Anzitutto, ha sottolineato il Santo Padre, oggi si avverte l’imperiosa necessità di una conversione missionaria, che riguarda ogni battezzato e ogni parrocchia, ma che naturalmente “i Pastori sono chiamati a vivere e testimoniare per primi, in quanto guide delle Chiese particolari”. Pertanto, il Pontefice incoraggia a “ordinare la vostra vita e il vostro ministero episcopale a questa trasformazione missionaria che interpella oggi il Popolo di Dio”.
Secondo Francesco, al centro della conversione missionaria della Chiesa c’è infatti “il servizio all’umanità, a imitazione del suo Signore che ha lavato i piedi ai suoi discepoli”. Citando la Evangelii gaudium, ha ribadito quindi che “la Chiesa, in quanto comunità evangelizzatrice, è chiamata a crescere nella prossimità, ad accorciare le distanze, ad abbassarsi fino all’umiliazione se è necessario e assumere la vita umana, toccando la carne sofferente di Cristo nel popolo”.
Il Vescovo di Roma ha poi ripreso un altro documento papale, la Pastores gregis del 2003, per ribadire che i presuli, nell’esercizio del loro ministero di padri e pastori in mezzo ai fedeli, devono comportarsi come “coloro che servono”, avendo “sempre sotto gli occhi l’esempio del Buon Pastore, che è venuto non per essere servito, ma per servire e dare la sua vita per tutti”.
A tal proposito, il Santo Padre ha indicato come esempio luminoso i santi Martiri coreani: Andrea Kim Taegŏn, sacerdote, Paolo Chŏng Hasang e Compagni, i quali non hanno esitato a “versare il proprio sangue per il Vangelo, di cui erano dispensatori fedeli e testimoni eroici”.
Per Francesco la Chiesa ha bisogno di fatto di vescovi che “sappiano mettersi in ginocchio davanti agli altri per lavare loro i piedi”. “Pastori vicini alla gente – ha rimarcato – padri e fratelli miti, pazienti e misericordiosi; che amano la povertà, sia come libertà per il Signore sia come semplicità e austerità di vita”.
Il Pontefice ha infine rivolto un pensiero a tutti quei Confratelli che, per varie ragioni, non sono potuti venire a Roma, in particolare ai Vescovi cinesi ordinati negli anni recenti.
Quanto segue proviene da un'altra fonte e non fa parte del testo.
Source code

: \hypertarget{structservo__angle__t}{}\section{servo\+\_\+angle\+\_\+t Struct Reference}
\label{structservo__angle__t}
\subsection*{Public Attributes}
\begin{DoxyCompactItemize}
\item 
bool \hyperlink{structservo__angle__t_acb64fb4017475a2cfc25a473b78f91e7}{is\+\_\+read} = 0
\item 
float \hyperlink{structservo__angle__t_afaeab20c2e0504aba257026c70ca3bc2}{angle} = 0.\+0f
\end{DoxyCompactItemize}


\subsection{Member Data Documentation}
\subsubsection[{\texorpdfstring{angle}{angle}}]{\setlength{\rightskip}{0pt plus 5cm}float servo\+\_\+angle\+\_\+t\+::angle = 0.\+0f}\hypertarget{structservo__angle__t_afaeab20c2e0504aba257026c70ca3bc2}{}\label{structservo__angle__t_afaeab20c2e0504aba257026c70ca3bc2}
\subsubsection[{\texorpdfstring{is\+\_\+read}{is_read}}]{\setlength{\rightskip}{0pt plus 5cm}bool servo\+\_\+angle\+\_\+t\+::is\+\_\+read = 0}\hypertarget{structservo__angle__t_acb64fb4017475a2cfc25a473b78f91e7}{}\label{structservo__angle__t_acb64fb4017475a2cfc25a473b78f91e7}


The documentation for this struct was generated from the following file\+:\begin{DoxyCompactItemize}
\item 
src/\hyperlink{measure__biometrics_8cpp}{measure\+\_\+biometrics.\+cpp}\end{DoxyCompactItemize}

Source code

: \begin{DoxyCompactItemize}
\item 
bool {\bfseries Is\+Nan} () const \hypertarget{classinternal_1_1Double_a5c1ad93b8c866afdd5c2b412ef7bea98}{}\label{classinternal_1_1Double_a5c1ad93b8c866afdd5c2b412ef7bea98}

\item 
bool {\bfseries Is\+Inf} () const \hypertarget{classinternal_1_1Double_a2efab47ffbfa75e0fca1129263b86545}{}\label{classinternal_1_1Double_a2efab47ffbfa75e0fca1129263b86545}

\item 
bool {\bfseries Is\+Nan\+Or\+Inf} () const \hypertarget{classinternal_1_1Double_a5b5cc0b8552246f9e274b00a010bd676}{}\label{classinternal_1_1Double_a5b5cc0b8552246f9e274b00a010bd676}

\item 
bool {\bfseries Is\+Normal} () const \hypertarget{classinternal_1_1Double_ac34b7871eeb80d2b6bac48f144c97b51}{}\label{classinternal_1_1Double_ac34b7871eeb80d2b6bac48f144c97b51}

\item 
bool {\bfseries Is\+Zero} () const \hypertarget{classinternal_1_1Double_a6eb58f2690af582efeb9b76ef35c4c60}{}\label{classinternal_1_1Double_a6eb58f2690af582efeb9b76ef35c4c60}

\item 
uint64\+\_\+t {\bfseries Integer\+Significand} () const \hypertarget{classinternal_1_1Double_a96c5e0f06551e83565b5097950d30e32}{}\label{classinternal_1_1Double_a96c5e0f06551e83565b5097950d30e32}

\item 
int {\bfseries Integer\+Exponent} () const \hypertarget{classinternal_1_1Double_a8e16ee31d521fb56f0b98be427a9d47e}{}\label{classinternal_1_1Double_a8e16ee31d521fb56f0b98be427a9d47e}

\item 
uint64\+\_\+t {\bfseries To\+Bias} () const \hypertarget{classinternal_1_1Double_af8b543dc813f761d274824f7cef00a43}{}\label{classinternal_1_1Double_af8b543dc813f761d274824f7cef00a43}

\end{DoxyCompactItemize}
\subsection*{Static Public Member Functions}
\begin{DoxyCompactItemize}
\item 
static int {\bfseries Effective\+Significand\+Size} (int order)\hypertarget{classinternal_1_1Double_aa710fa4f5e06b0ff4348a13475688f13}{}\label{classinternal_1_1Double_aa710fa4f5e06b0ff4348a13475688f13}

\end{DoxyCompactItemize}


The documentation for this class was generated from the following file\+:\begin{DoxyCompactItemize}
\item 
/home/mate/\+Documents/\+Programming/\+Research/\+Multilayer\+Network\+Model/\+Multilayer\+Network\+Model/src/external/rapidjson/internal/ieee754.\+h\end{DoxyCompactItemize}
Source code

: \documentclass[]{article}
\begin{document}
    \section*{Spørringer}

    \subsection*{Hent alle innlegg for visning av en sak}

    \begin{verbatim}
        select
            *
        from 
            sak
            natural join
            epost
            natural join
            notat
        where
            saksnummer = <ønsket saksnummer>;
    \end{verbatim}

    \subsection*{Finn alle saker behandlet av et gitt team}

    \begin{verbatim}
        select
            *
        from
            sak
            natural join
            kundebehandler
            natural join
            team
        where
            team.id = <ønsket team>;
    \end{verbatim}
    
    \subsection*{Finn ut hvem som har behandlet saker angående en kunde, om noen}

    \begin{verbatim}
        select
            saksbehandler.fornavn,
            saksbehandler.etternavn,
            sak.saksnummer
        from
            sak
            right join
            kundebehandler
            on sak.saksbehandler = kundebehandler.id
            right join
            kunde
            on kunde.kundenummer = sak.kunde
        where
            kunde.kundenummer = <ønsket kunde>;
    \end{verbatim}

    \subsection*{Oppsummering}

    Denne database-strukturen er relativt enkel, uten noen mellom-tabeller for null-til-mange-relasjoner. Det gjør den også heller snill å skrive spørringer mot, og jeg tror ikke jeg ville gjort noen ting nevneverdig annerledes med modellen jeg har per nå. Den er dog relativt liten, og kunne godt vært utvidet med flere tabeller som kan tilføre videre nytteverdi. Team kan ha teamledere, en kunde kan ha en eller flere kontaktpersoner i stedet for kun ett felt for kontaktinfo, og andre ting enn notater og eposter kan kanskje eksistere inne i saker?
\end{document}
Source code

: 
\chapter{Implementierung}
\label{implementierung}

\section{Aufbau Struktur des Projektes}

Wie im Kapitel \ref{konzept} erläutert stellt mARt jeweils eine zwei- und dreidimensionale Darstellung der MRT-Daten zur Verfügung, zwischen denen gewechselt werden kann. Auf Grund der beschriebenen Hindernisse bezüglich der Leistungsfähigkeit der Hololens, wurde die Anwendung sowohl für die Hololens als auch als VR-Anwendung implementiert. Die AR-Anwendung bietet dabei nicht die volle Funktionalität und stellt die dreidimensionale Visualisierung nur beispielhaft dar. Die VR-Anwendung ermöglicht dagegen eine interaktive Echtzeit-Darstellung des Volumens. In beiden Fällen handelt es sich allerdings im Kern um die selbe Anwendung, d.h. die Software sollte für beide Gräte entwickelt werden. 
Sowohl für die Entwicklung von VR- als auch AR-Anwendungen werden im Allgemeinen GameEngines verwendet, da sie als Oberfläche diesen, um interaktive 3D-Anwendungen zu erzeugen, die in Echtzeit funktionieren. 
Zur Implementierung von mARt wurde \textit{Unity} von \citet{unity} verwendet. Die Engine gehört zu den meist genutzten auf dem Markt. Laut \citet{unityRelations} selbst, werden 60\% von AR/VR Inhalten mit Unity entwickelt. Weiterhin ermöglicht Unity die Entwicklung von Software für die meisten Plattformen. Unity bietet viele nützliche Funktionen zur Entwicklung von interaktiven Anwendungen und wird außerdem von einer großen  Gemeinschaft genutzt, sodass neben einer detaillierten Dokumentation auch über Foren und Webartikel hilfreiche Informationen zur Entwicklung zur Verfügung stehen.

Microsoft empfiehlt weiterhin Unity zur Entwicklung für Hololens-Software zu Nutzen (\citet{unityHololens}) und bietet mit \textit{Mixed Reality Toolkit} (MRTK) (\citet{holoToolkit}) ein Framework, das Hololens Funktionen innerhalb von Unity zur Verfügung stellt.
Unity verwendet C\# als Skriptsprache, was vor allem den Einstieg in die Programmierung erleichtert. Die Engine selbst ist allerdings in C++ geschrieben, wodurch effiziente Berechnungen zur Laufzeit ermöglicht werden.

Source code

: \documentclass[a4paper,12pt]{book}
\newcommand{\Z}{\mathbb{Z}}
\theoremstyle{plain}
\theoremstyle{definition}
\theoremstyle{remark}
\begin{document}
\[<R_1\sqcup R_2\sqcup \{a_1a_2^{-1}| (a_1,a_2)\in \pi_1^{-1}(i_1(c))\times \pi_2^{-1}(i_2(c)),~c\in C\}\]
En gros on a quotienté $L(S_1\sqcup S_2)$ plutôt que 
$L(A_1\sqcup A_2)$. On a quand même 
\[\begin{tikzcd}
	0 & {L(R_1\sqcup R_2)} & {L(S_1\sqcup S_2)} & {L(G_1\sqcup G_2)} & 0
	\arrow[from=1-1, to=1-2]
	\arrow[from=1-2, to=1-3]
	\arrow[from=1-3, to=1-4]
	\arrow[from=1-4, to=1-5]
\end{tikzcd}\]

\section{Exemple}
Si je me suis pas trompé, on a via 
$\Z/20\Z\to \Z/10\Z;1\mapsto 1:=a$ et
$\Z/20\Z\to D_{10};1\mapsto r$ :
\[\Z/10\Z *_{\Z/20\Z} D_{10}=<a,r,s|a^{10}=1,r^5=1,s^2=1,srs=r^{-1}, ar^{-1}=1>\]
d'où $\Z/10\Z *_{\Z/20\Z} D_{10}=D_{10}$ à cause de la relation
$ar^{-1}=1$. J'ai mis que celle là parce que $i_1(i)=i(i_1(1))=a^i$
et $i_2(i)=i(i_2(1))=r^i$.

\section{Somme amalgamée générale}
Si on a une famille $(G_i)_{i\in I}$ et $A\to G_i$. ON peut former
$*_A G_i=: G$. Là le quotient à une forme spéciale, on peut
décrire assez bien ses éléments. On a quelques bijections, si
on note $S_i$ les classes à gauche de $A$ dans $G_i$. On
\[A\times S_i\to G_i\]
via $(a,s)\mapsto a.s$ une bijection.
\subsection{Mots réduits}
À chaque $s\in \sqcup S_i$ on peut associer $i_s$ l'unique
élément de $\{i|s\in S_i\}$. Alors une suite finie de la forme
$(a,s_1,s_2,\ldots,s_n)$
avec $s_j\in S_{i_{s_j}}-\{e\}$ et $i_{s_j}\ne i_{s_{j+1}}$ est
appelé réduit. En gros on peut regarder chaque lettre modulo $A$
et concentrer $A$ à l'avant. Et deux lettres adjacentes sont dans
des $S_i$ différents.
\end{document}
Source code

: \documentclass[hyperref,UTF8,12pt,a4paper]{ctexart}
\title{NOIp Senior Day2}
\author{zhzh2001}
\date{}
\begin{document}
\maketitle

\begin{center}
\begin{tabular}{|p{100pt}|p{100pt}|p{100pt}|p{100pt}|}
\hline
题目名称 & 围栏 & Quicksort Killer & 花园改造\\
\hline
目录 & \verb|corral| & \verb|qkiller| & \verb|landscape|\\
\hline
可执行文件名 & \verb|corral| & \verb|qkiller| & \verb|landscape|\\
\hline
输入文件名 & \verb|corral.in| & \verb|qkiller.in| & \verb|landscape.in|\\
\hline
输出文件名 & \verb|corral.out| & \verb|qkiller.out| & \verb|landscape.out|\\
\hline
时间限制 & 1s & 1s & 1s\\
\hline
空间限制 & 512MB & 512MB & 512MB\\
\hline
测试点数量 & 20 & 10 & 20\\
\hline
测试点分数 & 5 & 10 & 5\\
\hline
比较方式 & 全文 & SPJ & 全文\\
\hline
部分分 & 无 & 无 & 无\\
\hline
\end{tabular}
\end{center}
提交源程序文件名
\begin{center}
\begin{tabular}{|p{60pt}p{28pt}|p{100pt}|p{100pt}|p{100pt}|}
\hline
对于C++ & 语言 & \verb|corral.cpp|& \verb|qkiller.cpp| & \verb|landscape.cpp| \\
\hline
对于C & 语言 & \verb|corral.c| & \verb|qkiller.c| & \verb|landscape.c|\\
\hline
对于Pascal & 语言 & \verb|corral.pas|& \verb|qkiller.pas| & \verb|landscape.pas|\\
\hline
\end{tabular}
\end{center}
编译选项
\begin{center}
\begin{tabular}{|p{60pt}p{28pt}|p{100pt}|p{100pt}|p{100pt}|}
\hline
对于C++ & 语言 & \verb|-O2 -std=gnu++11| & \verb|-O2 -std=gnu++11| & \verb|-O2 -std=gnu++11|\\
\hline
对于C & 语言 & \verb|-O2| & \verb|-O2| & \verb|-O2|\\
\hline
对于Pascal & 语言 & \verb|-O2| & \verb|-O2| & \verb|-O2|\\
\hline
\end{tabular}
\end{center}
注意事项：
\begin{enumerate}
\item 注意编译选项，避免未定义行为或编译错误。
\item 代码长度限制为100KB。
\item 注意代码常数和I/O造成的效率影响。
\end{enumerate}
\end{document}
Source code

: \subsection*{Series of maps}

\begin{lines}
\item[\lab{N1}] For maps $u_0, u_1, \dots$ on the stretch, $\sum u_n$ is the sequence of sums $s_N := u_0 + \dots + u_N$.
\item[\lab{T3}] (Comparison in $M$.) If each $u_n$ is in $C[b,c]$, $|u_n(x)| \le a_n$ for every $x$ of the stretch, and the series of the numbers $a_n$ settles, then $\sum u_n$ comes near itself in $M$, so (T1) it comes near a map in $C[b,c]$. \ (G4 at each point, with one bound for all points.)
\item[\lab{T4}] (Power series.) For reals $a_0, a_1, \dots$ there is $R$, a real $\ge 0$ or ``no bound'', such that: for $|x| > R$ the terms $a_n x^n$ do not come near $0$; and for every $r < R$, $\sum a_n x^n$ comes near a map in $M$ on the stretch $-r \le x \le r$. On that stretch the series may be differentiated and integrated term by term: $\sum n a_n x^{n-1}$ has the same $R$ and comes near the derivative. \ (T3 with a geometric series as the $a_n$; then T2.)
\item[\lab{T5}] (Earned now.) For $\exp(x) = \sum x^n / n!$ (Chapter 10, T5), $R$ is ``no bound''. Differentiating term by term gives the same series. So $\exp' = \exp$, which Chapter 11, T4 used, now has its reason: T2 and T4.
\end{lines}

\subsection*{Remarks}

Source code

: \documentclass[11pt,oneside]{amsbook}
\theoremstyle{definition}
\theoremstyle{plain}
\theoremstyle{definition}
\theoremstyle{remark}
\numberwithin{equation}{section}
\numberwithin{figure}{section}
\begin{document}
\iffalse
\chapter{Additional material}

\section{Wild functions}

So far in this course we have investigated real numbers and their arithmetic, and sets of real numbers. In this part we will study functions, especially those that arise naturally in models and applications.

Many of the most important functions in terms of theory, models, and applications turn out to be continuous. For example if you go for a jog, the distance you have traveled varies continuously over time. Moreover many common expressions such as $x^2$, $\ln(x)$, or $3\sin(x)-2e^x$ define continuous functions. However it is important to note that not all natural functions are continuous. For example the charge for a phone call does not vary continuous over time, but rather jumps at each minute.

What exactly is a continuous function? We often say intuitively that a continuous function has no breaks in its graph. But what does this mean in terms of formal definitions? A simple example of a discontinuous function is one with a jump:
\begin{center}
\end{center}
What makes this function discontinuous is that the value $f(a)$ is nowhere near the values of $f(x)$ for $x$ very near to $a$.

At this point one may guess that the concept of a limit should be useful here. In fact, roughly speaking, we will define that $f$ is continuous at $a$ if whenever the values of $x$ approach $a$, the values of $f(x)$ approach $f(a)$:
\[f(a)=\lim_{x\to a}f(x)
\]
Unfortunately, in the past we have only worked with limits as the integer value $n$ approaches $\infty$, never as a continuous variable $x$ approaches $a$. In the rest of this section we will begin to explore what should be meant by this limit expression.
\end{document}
Dopo l’auspicio di poterli incontrare presto, ha quindi per assicurato la sua solidarietà e quella dell’intero Episcopato mondiale affinché – ha concluso – “nella comune fede, sentano che, se a volte possono avere l’impressione di essere soli, più forte è la certezza che le loro sofferenze porteranno frutto – e gran frutto! – per il bene dei loro fedeli, dei loro concittadini e di tutta la Chiesa”.